• _WHAT TO DO_: Apart from the pictures, return every line of the listing exactly.

----- INFORMATION SHOWN

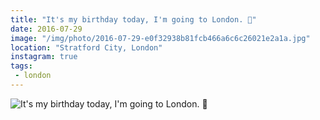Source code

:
 ```yaml
---
title: "It's my birthday today, I'm going to London. 🎂"
date: 2016-07-29
image: "/img/photo/2016-07-29-e0f32938b81fcb466a6c6c26021e2a1a.jpg"
location: "Stratford City, London"
instagram: true
tags:
 - london
---
```


![It's my birthday today, I'm going to London. 🎂](/img/photo/2016-07-29-e0f32938b81fcb466a6c6c26021e2a1a.jpg)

----------

• _RESPONSE AREA_:
Source code

:
 ```yaml
---
title: "It's my birthday today, I'm going to London. 🎂"
date: 2016-07-29
image: "/img/photo/2016-07-29-e0f32938b81fcb466a6c6c26021e2a1a.jpg"
location: "Stratford City, London"
instagram: true
tags:
 - london
---
```


![It's my birthday today, I'm going to London. 🎂](/img/photo/2016-07-29-e0f32938b81fcb466a6c6c26021e2a1a.jpg)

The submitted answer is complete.